En realidad, Cristina Fernández se quedó corta, y dos veces: Artigasno quiso ser argentino; lo fue. Buenos Aires no sólo le trabó el ejercicio de su argentinidad al vetar el ingreso de los delegados de 1813 a la Asamblea Constituyente, sino que además siempre pretendió, por las buenas o por las malas, hacerlo desaparecer del escenario político. Baste recordar que llegó a poner precio a su cabeza, tachándolo de ‘traidor a la patria’.
Pero ¿qué nos respondería sobre su argentinidad el jefe de los orientales? Nos dejó dos respuestas tácitas pero inequívocas, cuando rechazó el ofrecimiento de Alvear, primero, y de Álvarez Thomas, después, de convenir la independencia de la Banda Oriental y, por lo tanto, su segregación de las Provincias Unidas. Dos veces esquivó la trampa para sacarlo de Argentina.
Pero también nos legó dos respuestas expresas.
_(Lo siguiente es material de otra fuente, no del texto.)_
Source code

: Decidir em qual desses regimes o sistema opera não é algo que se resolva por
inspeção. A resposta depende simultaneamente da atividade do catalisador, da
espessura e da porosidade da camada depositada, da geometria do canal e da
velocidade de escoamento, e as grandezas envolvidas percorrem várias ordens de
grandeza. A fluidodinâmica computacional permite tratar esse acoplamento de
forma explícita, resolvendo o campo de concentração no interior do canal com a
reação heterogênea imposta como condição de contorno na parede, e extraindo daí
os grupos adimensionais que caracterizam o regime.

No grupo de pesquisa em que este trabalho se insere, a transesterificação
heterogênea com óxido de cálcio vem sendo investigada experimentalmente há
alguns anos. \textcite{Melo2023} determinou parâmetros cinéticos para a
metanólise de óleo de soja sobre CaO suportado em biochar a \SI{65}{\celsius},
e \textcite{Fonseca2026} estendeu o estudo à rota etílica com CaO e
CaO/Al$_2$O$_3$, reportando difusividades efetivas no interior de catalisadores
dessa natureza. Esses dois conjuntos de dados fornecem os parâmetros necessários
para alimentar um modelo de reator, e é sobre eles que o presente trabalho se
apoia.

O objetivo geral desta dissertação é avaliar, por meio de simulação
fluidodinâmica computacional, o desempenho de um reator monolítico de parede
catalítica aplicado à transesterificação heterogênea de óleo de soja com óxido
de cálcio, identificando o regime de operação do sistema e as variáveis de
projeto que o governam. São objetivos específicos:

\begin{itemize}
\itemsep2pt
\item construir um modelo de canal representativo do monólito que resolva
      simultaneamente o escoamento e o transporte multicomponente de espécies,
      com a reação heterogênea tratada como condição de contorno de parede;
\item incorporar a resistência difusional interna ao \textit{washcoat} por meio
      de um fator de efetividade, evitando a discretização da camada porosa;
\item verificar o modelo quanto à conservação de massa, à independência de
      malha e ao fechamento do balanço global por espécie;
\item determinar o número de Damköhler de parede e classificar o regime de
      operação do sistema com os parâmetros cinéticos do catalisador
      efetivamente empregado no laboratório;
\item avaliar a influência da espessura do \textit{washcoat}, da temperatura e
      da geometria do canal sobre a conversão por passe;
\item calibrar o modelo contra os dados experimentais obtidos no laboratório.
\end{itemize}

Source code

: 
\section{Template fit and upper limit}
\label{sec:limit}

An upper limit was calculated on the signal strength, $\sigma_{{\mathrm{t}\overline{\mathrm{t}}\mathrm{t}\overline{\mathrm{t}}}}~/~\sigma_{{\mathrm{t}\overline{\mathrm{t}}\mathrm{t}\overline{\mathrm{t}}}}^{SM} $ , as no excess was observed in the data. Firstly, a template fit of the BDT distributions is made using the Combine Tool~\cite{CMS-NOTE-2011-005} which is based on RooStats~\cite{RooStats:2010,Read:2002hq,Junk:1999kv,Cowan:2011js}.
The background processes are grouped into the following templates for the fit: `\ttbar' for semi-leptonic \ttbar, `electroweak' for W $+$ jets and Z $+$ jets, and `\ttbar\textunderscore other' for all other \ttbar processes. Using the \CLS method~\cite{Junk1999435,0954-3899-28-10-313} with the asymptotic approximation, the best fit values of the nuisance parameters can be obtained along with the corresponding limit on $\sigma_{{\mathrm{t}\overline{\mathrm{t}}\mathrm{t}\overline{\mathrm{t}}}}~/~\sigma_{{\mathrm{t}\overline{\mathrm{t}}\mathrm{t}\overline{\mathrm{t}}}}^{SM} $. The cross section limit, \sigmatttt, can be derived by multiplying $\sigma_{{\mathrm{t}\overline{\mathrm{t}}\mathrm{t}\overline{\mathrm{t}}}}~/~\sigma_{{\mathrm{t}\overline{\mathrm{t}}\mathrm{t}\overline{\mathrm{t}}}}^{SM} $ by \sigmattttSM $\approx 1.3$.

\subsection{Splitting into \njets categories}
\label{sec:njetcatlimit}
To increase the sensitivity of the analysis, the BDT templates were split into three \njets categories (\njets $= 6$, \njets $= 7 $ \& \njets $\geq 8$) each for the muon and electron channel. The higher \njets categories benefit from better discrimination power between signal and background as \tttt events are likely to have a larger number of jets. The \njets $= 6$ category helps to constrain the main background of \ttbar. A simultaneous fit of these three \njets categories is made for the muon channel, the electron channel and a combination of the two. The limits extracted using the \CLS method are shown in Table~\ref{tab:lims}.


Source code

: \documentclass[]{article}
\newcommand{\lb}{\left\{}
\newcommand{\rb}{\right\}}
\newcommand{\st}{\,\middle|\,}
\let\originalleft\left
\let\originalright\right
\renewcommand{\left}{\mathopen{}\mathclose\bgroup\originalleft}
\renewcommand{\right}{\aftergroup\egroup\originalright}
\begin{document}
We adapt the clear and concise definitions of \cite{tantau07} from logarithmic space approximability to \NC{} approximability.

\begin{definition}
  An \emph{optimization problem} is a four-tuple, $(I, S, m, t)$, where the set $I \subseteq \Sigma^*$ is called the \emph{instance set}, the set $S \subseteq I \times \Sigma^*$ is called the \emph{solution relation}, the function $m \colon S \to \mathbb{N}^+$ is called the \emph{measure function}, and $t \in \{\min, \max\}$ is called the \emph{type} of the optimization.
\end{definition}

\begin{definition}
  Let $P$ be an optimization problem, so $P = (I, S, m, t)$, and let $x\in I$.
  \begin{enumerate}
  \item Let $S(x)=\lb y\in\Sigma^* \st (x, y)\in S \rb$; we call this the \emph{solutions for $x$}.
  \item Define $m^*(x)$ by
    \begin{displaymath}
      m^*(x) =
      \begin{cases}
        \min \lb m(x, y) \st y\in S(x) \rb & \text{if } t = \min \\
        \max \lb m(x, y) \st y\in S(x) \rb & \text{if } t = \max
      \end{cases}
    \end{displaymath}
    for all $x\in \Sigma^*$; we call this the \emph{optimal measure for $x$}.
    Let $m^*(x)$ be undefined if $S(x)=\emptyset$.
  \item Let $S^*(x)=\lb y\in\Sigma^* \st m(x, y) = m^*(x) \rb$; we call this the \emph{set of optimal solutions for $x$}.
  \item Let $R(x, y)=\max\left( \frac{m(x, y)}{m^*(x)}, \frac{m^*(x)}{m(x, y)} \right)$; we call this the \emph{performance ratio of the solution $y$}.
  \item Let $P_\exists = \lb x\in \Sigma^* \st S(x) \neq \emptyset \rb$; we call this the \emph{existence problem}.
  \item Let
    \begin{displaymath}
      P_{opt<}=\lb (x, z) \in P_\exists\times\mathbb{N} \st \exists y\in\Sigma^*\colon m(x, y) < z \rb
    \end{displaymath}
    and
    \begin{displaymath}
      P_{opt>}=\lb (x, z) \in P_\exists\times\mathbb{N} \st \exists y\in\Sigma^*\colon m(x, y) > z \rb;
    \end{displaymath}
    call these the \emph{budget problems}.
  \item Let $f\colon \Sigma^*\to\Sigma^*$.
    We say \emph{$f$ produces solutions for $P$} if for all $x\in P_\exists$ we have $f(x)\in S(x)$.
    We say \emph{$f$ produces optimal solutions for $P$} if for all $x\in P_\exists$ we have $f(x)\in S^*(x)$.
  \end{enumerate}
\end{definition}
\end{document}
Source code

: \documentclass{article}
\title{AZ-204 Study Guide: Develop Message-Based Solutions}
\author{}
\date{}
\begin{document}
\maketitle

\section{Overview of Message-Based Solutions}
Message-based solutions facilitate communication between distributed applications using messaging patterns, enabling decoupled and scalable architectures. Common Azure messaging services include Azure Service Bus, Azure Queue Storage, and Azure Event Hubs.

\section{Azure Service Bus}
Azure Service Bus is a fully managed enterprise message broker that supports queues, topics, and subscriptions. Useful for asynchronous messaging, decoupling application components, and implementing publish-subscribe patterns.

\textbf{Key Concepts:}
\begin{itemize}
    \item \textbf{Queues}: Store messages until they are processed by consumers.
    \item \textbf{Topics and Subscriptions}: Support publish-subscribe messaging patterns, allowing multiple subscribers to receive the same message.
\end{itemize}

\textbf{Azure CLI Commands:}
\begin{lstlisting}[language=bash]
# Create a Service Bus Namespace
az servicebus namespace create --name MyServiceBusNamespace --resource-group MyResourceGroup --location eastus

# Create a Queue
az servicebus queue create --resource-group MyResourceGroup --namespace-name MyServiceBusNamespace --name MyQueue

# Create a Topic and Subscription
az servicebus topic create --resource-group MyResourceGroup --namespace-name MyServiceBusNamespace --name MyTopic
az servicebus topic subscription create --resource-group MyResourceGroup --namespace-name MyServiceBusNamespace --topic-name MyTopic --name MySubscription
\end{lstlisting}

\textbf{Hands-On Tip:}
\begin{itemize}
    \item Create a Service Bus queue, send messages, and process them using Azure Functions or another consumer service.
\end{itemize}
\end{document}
Cuando se enteró de que la Convención Preliminar de Paz había acordado la independencia de Uruguay, comentó: “Mi nación ya no tiene a mi provincia y yo ya no tengo patria”. También disponemos de la nacionalidad que se adjudicó, como dato de identidad, al principio de su testamento: “Yo, Don José Gervasio Artigas, argentino de la Banda Oriental…”.
No podemos ignorar, por supuesto, los casi dos siglos que han transcurrido, gestando en la que fue provincia la identidad propia de una nación, pero tampoco podemos echar tierra sobre la verdad de un pasado que bien puede servirnos como un fuerte incentivo de integración.
Tal vez ya no nos sea posible –ni debamos- reconstituirnos como “la sola nación” que fuimos, pero quizá todavía esté a nuestro alcance concertar cada vez en más alto grado, para vivir nuestro destino como si todavía lo fuéramos.